┌──
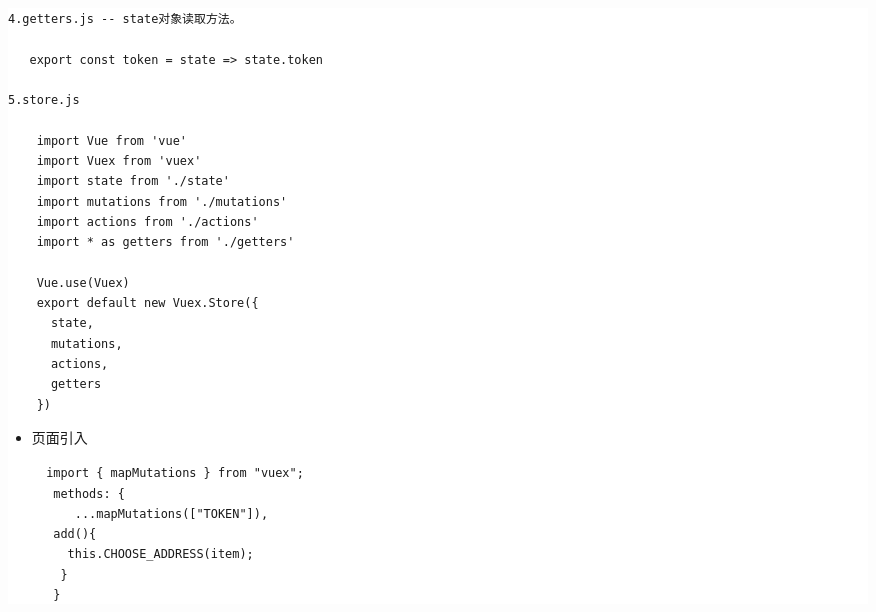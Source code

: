     4.getters.js -- state对象读取方法。
    
       export const token = state => state.token

    5.store.js
    
        import Vue from 'vue'
        import Vuex from 'vuex'
        import state from './state'
        import mutations from './mutations'
        import actions from './actions'
        import * as getters from './getters'
        
        Vue.use(Vuex)
        export default new Vuex.Store({
          state,
          mutations,
          actions,
          getters
        })

- 页面引入  

        import { mapMutations } from "vuex";
         methods: {
            ...mapMutations(["TOKEN"]),
         add(){
           this.CHOOSE_ADDRESS(item);
          }
         }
└──
* Exercise prompt *
Retype only the lines running from the line with "import * as getters from './getters'" to the end of the listing, including both of those lines.

* Solution for this task *
        import * as getters from './getters'
        
        Vue.use(Vuex)
        export default new Vuex.Store({
          state,
          mutations,
          actions,
          getters
        })

- 页面引入  

        import { mapMutations } from "vuex";
         methods: {
            ...mapMutations(["TOKEN"]),
         add(){
           this.CHOOSE_ADDRESS(item);
          }
         }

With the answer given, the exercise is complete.